> **Your instructions**
Each line of the records that holds "oauth" should be shown in full.

--- Exercise inputs Enclosed Below ---

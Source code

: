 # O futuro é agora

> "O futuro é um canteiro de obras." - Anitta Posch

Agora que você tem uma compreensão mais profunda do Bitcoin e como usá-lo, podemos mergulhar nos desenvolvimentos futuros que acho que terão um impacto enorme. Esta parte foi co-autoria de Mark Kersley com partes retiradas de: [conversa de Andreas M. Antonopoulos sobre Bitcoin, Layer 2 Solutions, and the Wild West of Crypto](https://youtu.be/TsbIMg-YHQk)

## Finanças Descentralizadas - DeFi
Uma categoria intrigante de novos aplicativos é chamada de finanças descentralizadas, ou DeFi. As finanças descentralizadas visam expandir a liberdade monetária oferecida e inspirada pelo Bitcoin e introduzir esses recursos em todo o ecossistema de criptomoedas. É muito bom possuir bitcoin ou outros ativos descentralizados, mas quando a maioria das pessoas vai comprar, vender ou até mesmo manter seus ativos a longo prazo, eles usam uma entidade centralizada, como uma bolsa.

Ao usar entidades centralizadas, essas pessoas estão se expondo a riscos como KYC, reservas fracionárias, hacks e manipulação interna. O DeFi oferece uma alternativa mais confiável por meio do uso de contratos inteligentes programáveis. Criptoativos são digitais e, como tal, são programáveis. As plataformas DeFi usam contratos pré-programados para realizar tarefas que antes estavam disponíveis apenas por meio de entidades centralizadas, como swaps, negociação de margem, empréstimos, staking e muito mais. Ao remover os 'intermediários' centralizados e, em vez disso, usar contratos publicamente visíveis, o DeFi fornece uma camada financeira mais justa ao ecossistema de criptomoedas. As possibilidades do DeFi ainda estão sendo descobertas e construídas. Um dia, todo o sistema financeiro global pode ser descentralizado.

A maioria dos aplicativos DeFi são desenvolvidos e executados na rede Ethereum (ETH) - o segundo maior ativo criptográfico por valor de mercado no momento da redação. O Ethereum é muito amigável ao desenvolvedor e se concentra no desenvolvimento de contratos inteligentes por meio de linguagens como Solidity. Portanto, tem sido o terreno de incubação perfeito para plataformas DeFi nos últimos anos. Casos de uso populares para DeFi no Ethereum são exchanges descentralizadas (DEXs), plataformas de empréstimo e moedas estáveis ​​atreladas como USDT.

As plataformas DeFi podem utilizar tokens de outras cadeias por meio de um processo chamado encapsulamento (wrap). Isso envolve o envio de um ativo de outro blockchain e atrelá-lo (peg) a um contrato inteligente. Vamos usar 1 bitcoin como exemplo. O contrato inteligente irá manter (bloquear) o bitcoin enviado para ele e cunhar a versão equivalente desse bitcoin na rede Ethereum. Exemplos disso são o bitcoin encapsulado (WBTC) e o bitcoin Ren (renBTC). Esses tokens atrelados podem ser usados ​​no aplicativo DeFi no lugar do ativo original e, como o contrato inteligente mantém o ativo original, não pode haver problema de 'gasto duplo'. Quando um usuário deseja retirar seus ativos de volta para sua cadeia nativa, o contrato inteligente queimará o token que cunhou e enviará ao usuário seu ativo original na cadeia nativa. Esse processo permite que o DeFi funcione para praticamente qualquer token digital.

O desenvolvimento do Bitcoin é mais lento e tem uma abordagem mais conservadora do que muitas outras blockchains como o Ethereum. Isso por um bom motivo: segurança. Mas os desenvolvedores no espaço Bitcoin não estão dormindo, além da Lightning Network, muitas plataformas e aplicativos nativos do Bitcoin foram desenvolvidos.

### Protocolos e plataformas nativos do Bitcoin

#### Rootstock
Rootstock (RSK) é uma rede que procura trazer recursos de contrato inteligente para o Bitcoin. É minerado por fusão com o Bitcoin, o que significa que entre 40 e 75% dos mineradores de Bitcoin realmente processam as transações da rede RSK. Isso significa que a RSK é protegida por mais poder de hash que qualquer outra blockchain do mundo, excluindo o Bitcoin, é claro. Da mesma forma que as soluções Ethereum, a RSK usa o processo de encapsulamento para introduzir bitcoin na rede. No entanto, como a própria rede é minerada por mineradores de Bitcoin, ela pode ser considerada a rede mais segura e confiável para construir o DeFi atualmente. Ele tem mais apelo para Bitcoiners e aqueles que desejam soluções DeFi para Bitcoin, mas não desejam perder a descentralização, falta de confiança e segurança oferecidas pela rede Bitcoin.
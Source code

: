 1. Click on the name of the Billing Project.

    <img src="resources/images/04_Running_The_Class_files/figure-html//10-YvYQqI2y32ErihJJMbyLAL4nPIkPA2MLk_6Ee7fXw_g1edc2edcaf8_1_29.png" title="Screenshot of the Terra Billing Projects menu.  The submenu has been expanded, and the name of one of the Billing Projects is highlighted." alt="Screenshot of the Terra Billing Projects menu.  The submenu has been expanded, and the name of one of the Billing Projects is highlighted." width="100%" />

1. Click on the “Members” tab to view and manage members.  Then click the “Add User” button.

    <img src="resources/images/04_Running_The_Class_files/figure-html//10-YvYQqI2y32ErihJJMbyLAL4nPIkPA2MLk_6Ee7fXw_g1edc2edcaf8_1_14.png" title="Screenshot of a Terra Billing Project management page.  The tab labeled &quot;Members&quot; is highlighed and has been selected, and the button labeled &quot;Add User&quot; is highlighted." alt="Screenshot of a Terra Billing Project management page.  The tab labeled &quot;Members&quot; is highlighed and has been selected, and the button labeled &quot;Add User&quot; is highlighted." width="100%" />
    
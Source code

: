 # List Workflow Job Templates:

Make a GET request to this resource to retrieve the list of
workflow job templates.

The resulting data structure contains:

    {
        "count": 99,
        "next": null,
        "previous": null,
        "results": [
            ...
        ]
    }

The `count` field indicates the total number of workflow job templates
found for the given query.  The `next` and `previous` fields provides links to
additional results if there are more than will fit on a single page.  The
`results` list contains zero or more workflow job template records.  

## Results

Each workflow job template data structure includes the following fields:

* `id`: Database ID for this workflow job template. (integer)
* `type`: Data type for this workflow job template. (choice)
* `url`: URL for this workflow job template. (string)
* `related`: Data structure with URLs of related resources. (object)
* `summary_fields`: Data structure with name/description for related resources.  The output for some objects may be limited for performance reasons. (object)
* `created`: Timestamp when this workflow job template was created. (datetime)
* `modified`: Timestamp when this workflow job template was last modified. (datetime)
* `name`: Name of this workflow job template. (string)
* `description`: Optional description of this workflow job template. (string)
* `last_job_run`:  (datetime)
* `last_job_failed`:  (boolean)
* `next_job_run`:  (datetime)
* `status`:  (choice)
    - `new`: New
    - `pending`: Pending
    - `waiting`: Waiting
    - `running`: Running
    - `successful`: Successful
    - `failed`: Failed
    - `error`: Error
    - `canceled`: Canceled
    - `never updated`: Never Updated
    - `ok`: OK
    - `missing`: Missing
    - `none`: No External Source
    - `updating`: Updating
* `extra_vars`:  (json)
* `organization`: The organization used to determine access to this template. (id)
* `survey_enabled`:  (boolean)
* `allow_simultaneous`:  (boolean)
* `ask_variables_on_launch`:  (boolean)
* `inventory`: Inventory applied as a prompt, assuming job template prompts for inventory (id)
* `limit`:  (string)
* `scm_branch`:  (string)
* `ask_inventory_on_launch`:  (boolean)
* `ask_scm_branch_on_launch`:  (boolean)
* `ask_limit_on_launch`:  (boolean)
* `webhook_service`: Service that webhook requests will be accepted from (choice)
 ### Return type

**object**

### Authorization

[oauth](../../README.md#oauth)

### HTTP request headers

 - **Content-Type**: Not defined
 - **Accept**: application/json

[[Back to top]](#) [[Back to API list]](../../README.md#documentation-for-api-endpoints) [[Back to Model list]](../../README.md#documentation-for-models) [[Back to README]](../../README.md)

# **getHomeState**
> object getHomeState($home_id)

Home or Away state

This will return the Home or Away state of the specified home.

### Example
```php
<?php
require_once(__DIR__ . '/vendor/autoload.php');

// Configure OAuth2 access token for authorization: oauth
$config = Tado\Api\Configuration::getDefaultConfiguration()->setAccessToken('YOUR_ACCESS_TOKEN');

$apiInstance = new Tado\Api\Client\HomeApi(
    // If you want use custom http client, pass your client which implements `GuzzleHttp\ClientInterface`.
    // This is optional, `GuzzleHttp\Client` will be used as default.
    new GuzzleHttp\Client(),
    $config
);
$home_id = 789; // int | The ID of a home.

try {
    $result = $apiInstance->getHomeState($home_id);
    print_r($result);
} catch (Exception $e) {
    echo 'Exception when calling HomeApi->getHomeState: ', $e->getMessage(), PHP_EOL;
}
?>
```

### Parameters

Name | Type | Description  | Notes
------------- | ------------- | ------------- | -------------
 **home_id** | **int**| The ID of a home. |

--- End of Enclosed Exercise inputs ---

> **Finished task**
[oauth](../../README.md#oauth)
// Configure OAuth2 access token for authorization: oauth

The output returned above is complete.